To enhance predictive capability, the process study needs to have a focus on improving predictions on seasonal to decadal scales. It also needs to involve stakeholders and modeling and observational communities in its planning and implementation. If designed in this way, results from the process study can play a central role in selecting and optimizing a suite of observations that can best meet the broad requirements for more robust, sustained circumpolar and regional observations to meet different demands, including initial conditions for models, improved process understanding, model validation, and long-term prediction.
Influxes of oceanic heat to the Arctic from the Pacific Ocean and the Atlantic Ocean have likely contributed to the recent loss of Arctic sea ice (e.g., Shimada et al, 2006; Walsh et al., 2011). In both regions, the warmer water subducts and circulates below the fresh surface layer of the Arctic Ocean. The rates, locations, and processes by which these heat sources reach the overlying sea ice cover and affect sea ice anomaly evolution are poorly understood, in large part because of a lack of in situ observations. A mechanism involving reductions of ice concentration, increased responsiveness to wind forcing, and enhanced mixing has been proposed by Shimada et al. (2006), while processes of double diffusion and eddy mixing have been suggested as mechanisms by which Atlantic water heat may move upward in the water column north of Eurasia (Polyakov et al., 2011).

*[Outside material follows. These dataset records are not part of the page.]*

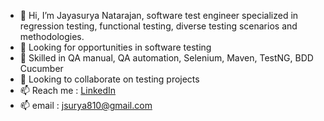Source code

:- 👋 Hi, I’m Jayasurya Natarajan, software test engineer specialized in regression testing, functional testing, diverse testing scenarios and methodologies.
- 👀 Looking for opportunities in software testing 
- 🌱 Skilled in QA manual, QA automation, Selenium, Maven, TestNG, BDD Cucumber
- 💞️ Looking to collaborate on testing projects
- 📫 Reach me :  [LinkedIn](https://www.linkedin.com/in/jayasurya-n-423520204/)
- 📫 email    :  jsurya810@gmail.com


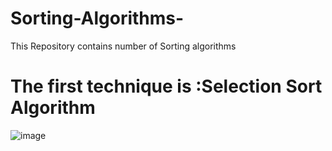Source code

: # Sorting-Algorithms-
This Repository contains number of Sorting algorithms 
# The first technique is :Selection Sort Algorithm
![image](https://user-images.githubusercontent.com/40636325/185078856-54374512-429d-4d4b-a84f-5efb445f48db.png)


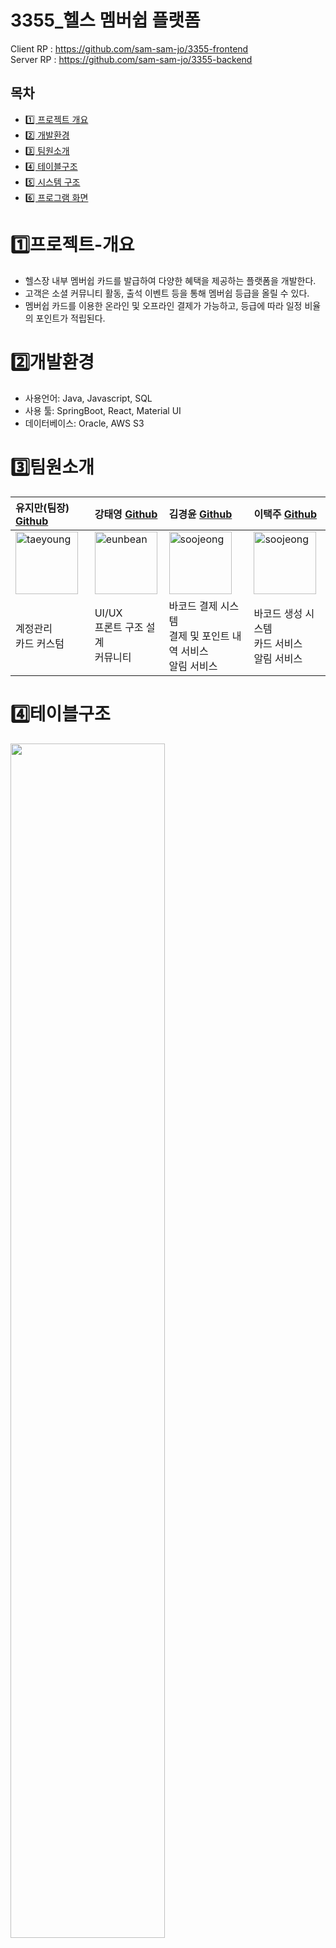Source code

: # 3355_헬스 멤버쉽 플랫폼
Client RP : https://github.com/sam-sam-jo/3355-frontend <br/>
Server RP : https://github.com/sam-sam-jo/3355-backend <br />

## 목차
- [1️⃣ 프로젝트 개요](#1️⃣프로젝트-개요)
- [2️⃣ 개발환경](#2️⃣개발환경)
- [3️⃣ 팀원소개](#3️⃣팀원소개)
- [4️⃣ 테이블구조](#4️⃣테이블구조)
- [5️⃣ 시스템 구조](#5️⃣시스템구조)
- [6️⃣ 프로그램 화면](#6️⃣프로그램화면)

# 1️⃣프로젝트-개요
- 헬스장 내부 멤버쉽 카드를 발급하여 다양한 혜택을 제공하는 플랫폼을 개발한다.
- 고객은 소셜 커뮤니티 활동, 출석 이벤트 등을 통해 멤버쉽 등급을 올릴 수 있다.
- 멤버쉽 카드를 이용한 온라인 및 오프라인 결제가 가능하고, 등급에 따라 일정 비율의 포인트가 적립된다.

# 2️⃣개발환경
- 사용언어: Java, Javascript, SQL
- 사용 툴: SpringBoot, React, Material UI
- 데이터베이스: Oracle, AWS S3 

# 3️⃣팀원소개

| 유지만(팀장) [Github](https://github.com/jiman-you) | 강태영 [Github](https://github.com/teon98) | 김경윤 [Github](https://github.com/KKangBro) | 이택주 [Github](https://github.com/Taek-ha) |
| :--- | :--- | :--- | :--- | 
|<img width="100" alt="taeyoung" src="https://avatars.githubusercontent.com/u/80306786"> | <img width="100" alt="eunbean" src="https://avatars.githubusercontent.com/u/49816869">| <img width="100" alt="soojeong" src="https://avatars.githubusercontent.com/u/19795060"> | <img width="100" alt="soojeong" src="https://avatars.githubusercontent.com/u/109137596"> |
| 계정관리 <br> 카드 커스텀 | UI/UX <br> 프론트 구조 설계 <br> 커뮤니티 | 바코드 결제 시스템 <br> 결제 및 포인트 내역 서비스 <br> 알림 서비스 | 바코드 생성 시스템 <br> 카드 서비스 <br> 알림 서비스

# 4️⃣테이블구조
<img src="https://github.com/sam-sam-jo/.github/assets/49816869/feff3c64-10c1-410b-aa4b-9d51e0d87cc1" width="70%" />

# 5️⃣시스템구조
<img src="https://github.com/sam-sam-jo/.github/assets/49816869/0259952b-404b-4420-bca5-5f164696d2af" width="70%" />

# 6️⃣프로그램화면
### 1) 회원가입 화면
<img src="https://github.com/sam-sam-jo/.github/assets/49816869/5bd616e7-7200-4542-9d3f-e16fb0cacac7" width="20%" />

### 2) 바코드 인식 및 결제 기능
<img src="https://github.com/sam-sam-jo/.github/assets/49816869/ef245286-2e65-4715-a671-4583005fe0f3" width="20%" />

### 3) 포인트 결제, 카드내역 필터링


### 4) 커뮤니티 기능


### 5) 마이페이지, 출석체크, 포인트 내역, 알림 전체 읽기
<img src="https://github.com/sam-sam-jo/.github/assets/49816869/e5c7ed8e-e20d-4e69-907a-6a343e7665be" width="20%" />

### 6) 카드커스텀 카드 뒤집기 기능
<img src="https://github.com/sam-sam-jo/.github/assets/49816869/66cbeff9-5353-497e-a5d5-d82abc86a1bb" width="20%" />

### 7) 비밀번호 찾기 기능
<img src="https://github.com/sam-sam-jo/.github/assets/49816869/f8890251-5560-4318-9311-f58e0ce5b170" width="70%"/>

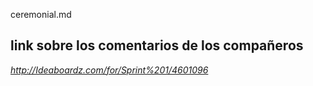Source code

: ceremonial.md

## link sobre los comentarios de los compañeros ##

_http://Ideaboardz.com/for/Sprint%201/4601096_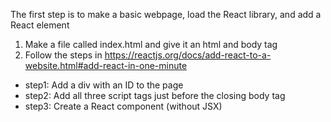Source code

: The first step is to make a basic webpage, load the React library, and add a React element
1. Make a file called index.html and give it an html and body tag
2. Follow the steps in https://reactjs.org/docs/add-react-to-a-website.html#add-react-in-one-minute
- step1: Add a div with an ID to the page
- step2: Add all three script tags just before the closing body tag
- step3: Create a React component (without JSX)

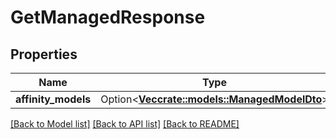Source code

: # GetManagedResponse

## Properties

Name | Type | Description | Notes
------------ | ------------- | ------------- | -------------
**affinity_models** | Option<[**Vec<crate::models::ManagedModelDto>**](ManagedModelDto.md)> |  | [optional]

[[Back to Model list]](../README.md#documentation-for-models) [[Back to API list]](../README.md#documentation-for-api-endpoints) [[Back to README]](../README.md)


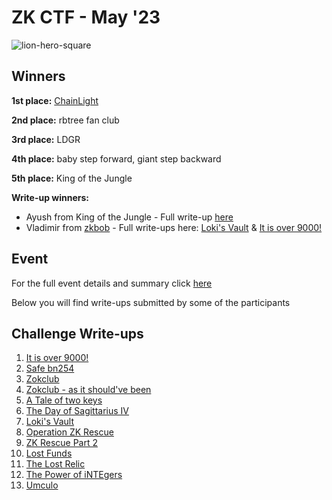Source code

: # ZK CTF - May '23 

![lion-hero-square](https://github.com/ingonyama-zk/zkctf-2023-writeups/assets/122266060/d55fbca5-ae09-44fc-a60f-20dc6519755c)


## Winners
**1st place:** [ChainLight](https://twitter.com/chainlight_io)

**2nd place:** rbtree fan club

**3rd place:** LDGR

**4th place:** baby step forward, giant step backward

**5th place:** King of the Jungle

**Write-up winners:** 

* Ayush from King of the Jungle - Full write-up [here](https://hackmd.io/@shuklaayush/SkWizdyBh)
* Vladimir from [zkbob](https://twitter.com/zkBob_) - Full write-ups here: [Loki's Vault](https://hackmd.io/@mNhjpIg3TJ2CXuL_n4g55g/B1DwUA1r2) & [It is over 9000!](https://hackmd.io/XB0gc_8eTNOxq8d-CSU52Q?utm_source=preview-mode&utm_medium=rec)


## Event 
For the full event details and summary click [here](https://medium.com/@ingonyama/recap-zk-capture-the-flag-cdf3ffef8186)

Below you will find write-ups submitted by some of the participants

## Challenge Write-ups

 1. [It is over 9000!](it_is_over_9000!.md) 
 2. [Safe bn254](safe_bn254.md)
 3. [Zokclub](zokclub.md)
 4. [Zokclub - as it should've been](zokclub_-_as_it_should've_been.md) 
 5. [A Tale of two keys](a_tale_of_two_keys.md) 
 6. [The Day of Sagittarius IV](the_day_of_sagittarius_iv.md)
 7. [Loki's Vault](loki's_vault.md)
 8. [Operation ZK Rescue](operation_zk_rescue.md)
 9. [ZK Rescue Part 2](zk_rescue_part_2.md)
 10. [Lost Funds](lost_funds.md)
 11. [The Lost Relic](the_lost_relic.md)
 12. [The Power of iNTEgers](the_power_of_integers.md)
 13. [Umculo](umculo.md)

Compounding the uncertainty about the role of ocean processes is the varying ability of global and regional ocean models to reproduce the vertical structure of temperature and salinity in the upper layers of the Arctic Ocean. Inadequacies in process formulation as well as vertical resolution are likely sources of errors in the upper Arctic Ocean in global and regional models. Moreover, the CMIP5 decadal predictability experiments, which are targeting seasonal to decadal predictability inherent in ocean initializations, have yet to address the role of the Arctic Ocean in interannual-to-decadal prediction. This is largely because there are few data to initialize the Arctic Ocean in decadal-scale hindcast experiments.
There is a particular need at this time for a coordinated effort to design and implement a set of model sensitivity studies that will provide quantitative metrics to assess the impact of various observation types, locations, and densities on seasonal sea ice forecasts.

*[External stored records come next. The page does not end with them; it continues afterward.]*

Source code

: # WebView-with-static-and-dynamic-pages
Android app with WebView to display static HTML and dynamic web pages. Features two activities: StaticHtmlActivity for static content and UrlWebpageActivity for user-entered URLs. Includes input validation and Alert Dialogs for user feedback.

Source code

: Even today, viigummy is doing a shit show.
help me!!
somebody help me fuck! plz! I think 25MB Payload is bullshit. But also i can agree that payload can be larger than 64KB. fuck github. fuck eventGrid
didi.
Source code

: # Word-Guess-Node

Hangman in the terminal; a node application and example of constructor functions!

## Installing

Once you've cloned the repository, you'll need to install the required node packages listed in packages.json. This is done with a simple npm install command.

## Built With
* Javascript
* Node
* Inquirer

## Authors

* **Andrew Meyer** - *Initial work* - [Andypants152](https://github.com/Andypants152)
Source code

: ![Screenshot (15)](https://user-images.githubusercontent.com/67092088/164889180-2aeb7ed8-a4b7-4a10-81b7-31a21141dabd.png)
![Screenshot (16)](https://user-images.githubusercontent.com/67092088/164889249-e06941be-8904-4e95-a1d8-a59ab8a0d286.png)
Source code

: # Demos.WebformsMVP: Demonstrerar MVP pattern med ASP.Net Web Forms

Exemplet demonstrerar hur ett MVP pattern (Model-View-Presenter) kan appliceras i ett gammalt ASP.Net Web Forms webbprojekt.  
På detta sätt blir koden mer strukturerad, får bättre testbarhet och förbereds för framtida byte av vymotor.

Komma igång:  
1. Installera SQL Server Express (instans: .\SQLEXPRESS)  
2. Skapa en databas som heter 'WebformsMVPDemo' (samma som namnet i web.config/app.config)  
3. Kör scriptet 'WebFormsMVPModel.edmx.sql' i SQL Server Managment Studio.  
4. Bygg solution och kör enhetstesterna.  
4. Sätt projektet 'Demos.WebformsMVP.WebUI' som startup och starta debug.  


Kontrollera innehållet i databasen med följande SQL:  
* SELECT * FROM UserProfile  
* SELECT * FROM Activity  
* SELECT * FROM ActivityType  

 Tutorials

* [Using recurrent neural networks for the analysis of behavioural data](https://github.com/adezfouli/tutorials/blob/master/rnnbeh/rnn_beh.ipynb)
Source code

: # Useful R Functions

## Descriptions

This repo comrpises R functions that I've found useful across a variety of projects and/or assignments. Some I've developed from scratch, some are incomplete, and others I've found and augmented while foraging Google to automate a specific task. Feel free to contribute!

Observations play a critical role in seasonal and decadal sea ice prediction. There are broad requirements for more robust sustained circumpolar and regional
observations to meet different demands, for instance, initial and boundary conditions for models, improved process understanding, model validation, and long-term prediction. Sea ice model predictive capabilities have evolved and will continue to evolve. That said, to the extent that particular processes (e.g., ocean heat fluxes and cloud-radiative interactions) are found to exert high leverage on the models’ simulation of the Arctic system and sea ice prediction in particular, the diagnostic model intercomparison can point to priorities for observations and/or process studies targeted at improved model simulations and predictions of sea ice. This should build on previous work that has identified areas of systematic model bias (e.g., Sorteberg et al., 2007) and the importance of various simulated feedbacks (e.g., Winton, 2006; Kay et al., 2012).
The modeling infrastructure, especially as it pertains to data assimilation, has advanced sufficiently that one can now envision a series of sensitivity studies designed to strategically inform research investments related to observational needs for sea ice modeling and prediction.

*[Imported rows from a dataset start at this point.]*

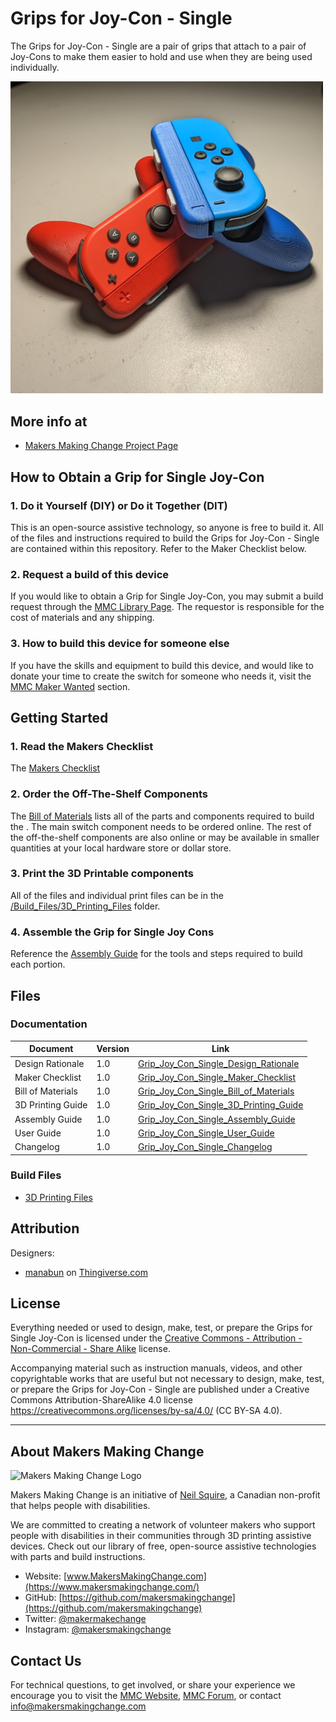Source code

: # Grips for Joy-Con - Single
The Grips for Joy-Con - Single are a pair of grips that attach to a pair of Joy-Cons to make them easier to hold and use when they are being used individually. 

<img src="Photos/Grips-for-Joy-Con-Single.jpg" width="500" alt="Picture of Grips-for-Joy-Con-single.">

## More info at
- [Makers Making Change Project Page](https://makersmakingchange.com/project/grip-joy-con-single/)


## How to Obtain a Grip for Single Joy-Con
### 1. Do it Yourself (DIY) or Do it Together (DIT)

This is an open-source assistive technology, so anyone is free to build it. All of the files and instructions required to build the Grips for Joy-Con - Single are contained within this repository. Refer to the Maker Checklist below.

### 2. Request a build of this device

If you would like to obtain a Grip for Single Joy-Con, you may submit a build request through the [MMC Library Page](https://makersmakingchange.com/project/grip-joy-con-single/). The requestor is responsible for the cost of materials and any shipping.

### 3. How to build this device for someone else

If you have the skills and equipment to build this device, and would like to donate your time to create the switch for someone who needs it, visit the [MMC Maker Wanted](https://makersmakingchange.com/maker-wanted/) section.


## Getting Started

### 1. Read the Makers Checklist

The [Makers Checklist](/Documentation/Grip_Joy_Con_Single_Maker_Checklist_V1.0.pdf)

### 2. Order the Off-The-Shelf Components

The [Bill of Materials](/Documentation/Grip_Joy_Con_Single_BOM.xlsx) lists all of the parts and components required to build the <Device-Name>. The main switch component needs to be ordered online. The rest of the off-the-shelf components are also online or may be available in smaller quantities at your local hardware store or dollar store.


### 3. Print the 3D Printable components

All of the files and individual print files can be in the [/Build_Files/3D_Printing_Files](/Build_Files/3D_Printing_Files/) folder.

### 4. Assemble the Grip for Single Joy Cons

Reference the [Assembly Guide](/Documentation/Grip_Joy_Con_Single_Assembly_Guide_V1.0.pdf) for the tools and steps required to build each portion.

## Files
### Documentation
| Document             | Version | Link |
|----------------------|---------|------|
| Design Rationale     | 1.0     | [Grip_Joy_Con_Single_Design_Rationale](/Documentation/Grip_Joy_Con_Single_Design_Rationale_V1.0.pdf)     |
| Maker Checklist      | 1.0     | [Grip_Joy_Con_Single_Maker_Checklist](/Documentation/Grip_Joy_Con_Single_Maker_Checklist_V1.0.pdf)     |
| Bill of Materials    | 1.0     | [Grip_Joy_Con_Single_Bill_of_Materials](/Documentation/Grip_Joy_Con_Single_BOM_V1.0.xlsx)     |
| 3D Printing Guide    | 1.0     | [Grip_Joy_Con_Single_3D_Printing_Guide](/Documentation/Grip_Joy_Con_Single_3D_Printing_Guide_V1.0.pdf)     |
| Assembly Guide       | 1.0     | [Grip_Joy_Con_Single_Assembly_Guide](/Documentation/Grip_Joy_Con_Single_Assembly_Guide_V1.0.pdf)     |
| User Guide           | 1.0     | [Grip_Joy_Con_Single_User_Guide](/Documentation/Grip_Joy_Con_Single_User_Guide_V1.0.pdf)    |
| Changelog            | 1.0     | [Grip_Joy_Con_Single_Changelog](/Documentation/Grip_Joy_Con_Single_Changelog_V1.0.pdf)     |

### Build Files
 - [3D Printing Files](/Build_Files/3D_Printing_Files)

## Attribution
Designers:
 - [manabun](https://www.thingiverse.com/manabun/designs) on [Thingiverse.com](https://www.thingiverse.com/thing:2769344)


## License
Everything needed or used to design, make, test, or prepare the Grips for Single Joy-Con is licensed under the [Creative Commons - Attribution - Non-Commercial - Share Alike](https://creativecommons.org/licenses/by-nc-sa/4.0/) license. 

Accompanying material such as instruction manuals, videos, and other copyrightable works that are useful but not necessary to design, make, test, or prepare the Grips for Joy-Con - Single are published under a Creative Commons Attribution-ShareAlike 4.0 license https://creativecommons.org/licenses/by-sa/4.0/ (CC BY-SA 4.0).


---
<!-- ABOUT MMC START -->
## About Makers Making Change
<img src="https://www.makersmakingchange.com/wp-content/uploads/logo/mmc_logo.svg" width="500" alt="Makers Making Change Logo">

Makers Making Change is an initiative of [Neil Squire](https://www.neilsquire.ca/), a Canadian non-profit that helps people with disabilities.

We are committed to creating a network of volunteer makers who support people with disabilities in their communities through 3D printing assistive devices. Check out our library of free, open-source assistive technologies with parts and build instructions.

 - Website: [www.MakersMakingChange.com](https://www.makersmakingchange.com/)
 - GitHub: [https://github.com/makersmakingchange](https://github.com/makersmakingchange)
 - Twitter: [@makermakechange](https://twitter.com/makermakechange)
 - Instagram: [@makersmakingchange](https://www.instagram.com/makersmakingchange)



## Contact Us

For technical questions, to get involved, or share your experience we encourage you to visit the [MMC Website](https://www.makersmakingchange.com/), [MMC Forum](https://makersmakingchange.com/forum), or contact info@makersmakingchange.com
<!-- ABOUT MMC END -->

At the seasonal timescale, observing system experiments (OSEs—testing impacts of actual observations) and observing system simulation experiments (OSSEs—testing sensitivities to hypothetical or simulated observations) can be directed at systematically investigating the effects of specific observations on prediction capabilities. Among the limited studies to date, Inoue et al. (2009) have shown that the assimilation of sea level pressure measurements from the International Arctic Buoy Program improve atmospheric reanalyses. However, impacts on atmospheric reanalyses are not equivalent to impacts on seasonal sea ice predictions (and sea ice simulations in general). Model-derived predictions of sea ice for timescales of several seasons are almost certainly affected by the initialization of ice thickness (and corresponding distributions of ice concentration), but the atmospheric initialization probably has little effect. There is large uncertainty, however, about the importance of initializations of other variables, such as snow on sea ice, ocean temperature and salinity profiles below the ice, and ocean current distributions.
The modeling tools to conduct these data-model synthesis experiments exist. For instance, coupled atmosphere-ice-ocean forecast models, such as the National Centers for Environmental Prediction’s (NCEP’s) Coupled Forecast System, routinely assimilate observational data in producing seasonal forecasts of the atmosphere, ocean, and sea ice out to a range of a year. Ice-ocean models have been developed and used to produce forecasts for the SEARCH Sea Ice Outlook1 (Figure 3.1), as well as for ice-ocean model intercomparisons. In addition, data assimilation systems have been developed for reanalyses of the Arctic atmosphere and ocean (Bromwich et al., 2010; Panteleev et al., 2011).
It is noteworthy that whereas all of the forecasts represented in Figure 3.1 projected a 2012 September minimum ice extent that
FIGURE 3.1 July 2012 Pan-Arctic Sea Ice Outlook. Ice-ocean models have been developed and are one method used to produce forecasts for the SEARCH Sea Ice Outlook. This figure shows 21 community estimates of the expected minimum of sea ice for 2012. The projected Arctic sea ice extent median value for September 2012 was 4.6 million square kilometers. However, on September 16, 2012, Arctic sea ice reached a minimum extent of 3.41 million square kilometers, the lowest seasonal minimum extent on satellite record. SOURCE: Adapted from ARCUS and SEARCH.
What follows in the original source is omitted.